TASK REQUIREMENTS | Nothing but the pictures gets dropped; retype every entry exactly.

= = =

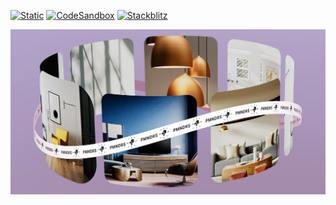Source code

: [![Static](https://img.shields.io/badge/demo-%23646CFF.svg?logo=html5&logoColor=white)](https://pmndrs.github.io/examples/cards-with-border-radius)
[![CodeSandbox](https://img.shields.io/badge/codesandbox-040404?logo=codesandbox&logoColor=DBDBDB)](https://codesandbox.io/s/github/pmndrs/examples/tree/main/demos/cards-with-border-radius)
[![Stackblitz](https://img.shields.io/badge/stackblitz-fff?logo=Stackblitz&logoColor=1389FD)](https://stackblitz.com/github/pmndrs/examples/tree/main/demos/cards-with-border-radius)

![](thumbnail.png)
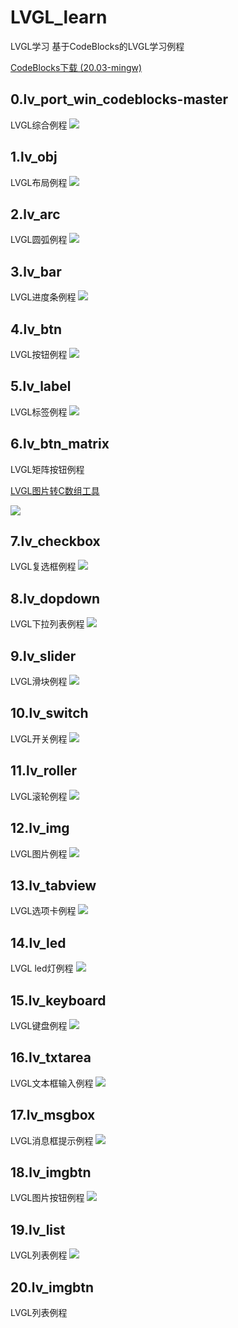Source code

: # LVGL_learn
LVGL学习
基于CodeBlocks的LVGL学习例程

[CodeBlocks下载 (20.03-mingw)](https://www.codeblocks.org/downloads/)

## 0.lv_port_win_codeblocks-master
LVGL综合例程
![](doc/0.png)  
## 1.lv_obj
LVGL布局例程
![](doc/1.png)  

## 2.lv_arc
LVGL圆弧例程
![](doc/2.png)  

## 3.lv_bar
LVGL进度条例程
![](doc/3.png)  

## 4.lv_btn
LVGL按钮例程
![](doc/4.png)  

## 5.lv_label
LVGL标签例程
![](doc/5.png)  

## 6.lv_btn_matrix
LVGL矩阵按钮例程

[LVGL图片转C数组工具](https://lvgl.io/tools/imageconverter)

![](doc/6.png)  

## 7.lv_checkbox
LVGL复选框例程
![](doc/7.png)  

## 8.lv_dopdown
LVGL下拉列表例程
![](doc/8.png)  

## 9.lv_slider
LVGL滑块例程
![](doc/9.png)  

## 10.lv_switch
LVGL开关例程
![](doc/10.png)  

## 11.lv_roller
LVGL滚轮例程
![](doc/11.png)  

## 12.lv_img
LVGL图片例程
![](doc/12.png) 

## 13.lv_tabview
LVGL选项卡例程
![](doc/13.png) 

## 14.lv_led
LVGL led灯例程
![](doc/14.png) 

## 15.lv_keyboard
LVGL键盘例程
![](doc/15.png) 

## 16.lv_txtarea
LVGL文本框输入例程
![](doc/16.png) 

## 17.lv_msgbox
LVGL消息框提示例程
![](doc/17.png) 

## 18.lv_imgbtn
LVGL图片按钮例程
![](doc/18.png) 

## 19.lv_list
LVGL列表例程
![](doc/19.png) 

## 20.lv_imgbtn
LVGL列表例程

= = =

WRITTEN RESPONSE |
Source code

: [![Static](https://img.shields.io/badge/demo-%23646CFF.svg?logo=html5&logoColor=white)](https://pmndrs.github.io/examples/cards-with-border-radius)
[![CodeSandbox](https://img.shields.io/badge/codesandbox-040404?logo=codesandbox&logoColor=DBDBDB)](https://codesandbox.io/s/github/pmndrs/examples/tree/main/demos/cards-with-border-radius)
[![Stackblitz](https://img.shields.io/badge/stackblitz-fff?logo=Stackblitz&logoColor=1389FD)](https://stackblitz.com/github/pmndrs/examples/tree/main/demos/cards-with-border-radius)

![](thumbnail.png)
Source code

: # LVGL_learn
LVGL学习
基于CodeBlocks的LVGL学习例程

[CodeBlocks下载 (20.03-mingw)](https://www.codeblocks.org/downloads/)

## 0.lv_port_win_codeblocks-master
LVGL综合例程
![](doc/0.png)  
## 1.lv_obj
LVGL布局例程
![](doc/1.png)  

## 2.lv_arc
LVGL圆弧例程
![](doc/2.png)  

## 3.lv_bar
LVGL进度条例程
![](doc/3.png)  

## 4.lv_btn
LVGL按钮例程
![](doc/4.png)  

## 5.lv_label
LVGL标签例程
![](doc/5.png)  

## 6.lv_btn_matrix
LVGL矩阵按钮例程

[LVGL图片转C数组工具](https://lvgl.io/tools/imageconverter)

![](doc/6.png)  

## 7.lv_checkbox
LVGL复选框例程
![](doc/7.png)  

## 8.lv_dopdown
LVGL下拉列表例程
![](doc/8.png)  

## 9.lv_slider
LVGL滑块例程
![](doc/9.png)  

## 10.lv_switch
LVGL开关例程
![](doc/10.png)  

## 11.lv_roller
LVGL滚轮例程
![](doc/11.png)  

## 12.lv_img
LVGL图片例程
![](doc/12.png) 

## 13.lv_tabview
LVGL选项卡例程
![](doc/13.png) 

## 14.lv_led
LVGL led灯例程
![](doc/14.png) 

## 15.lv_keyboard
LVGL键盘例程
![](doc/15.png) 

## 16.lv_txtarea
LVGL文本框输入例程
![](doc/16.png) 

## 17.lv_msgbox
LVGL消息框提示例程
![](doc/17.png) 

## 18.lv_imgbtn
LVGL图片按钮例程
![](doc/18.png) 

## 19.lv_list
LVGL列表例程
![](doc/19.png) 

## 20.lv_imgbtn
LVGL列表例程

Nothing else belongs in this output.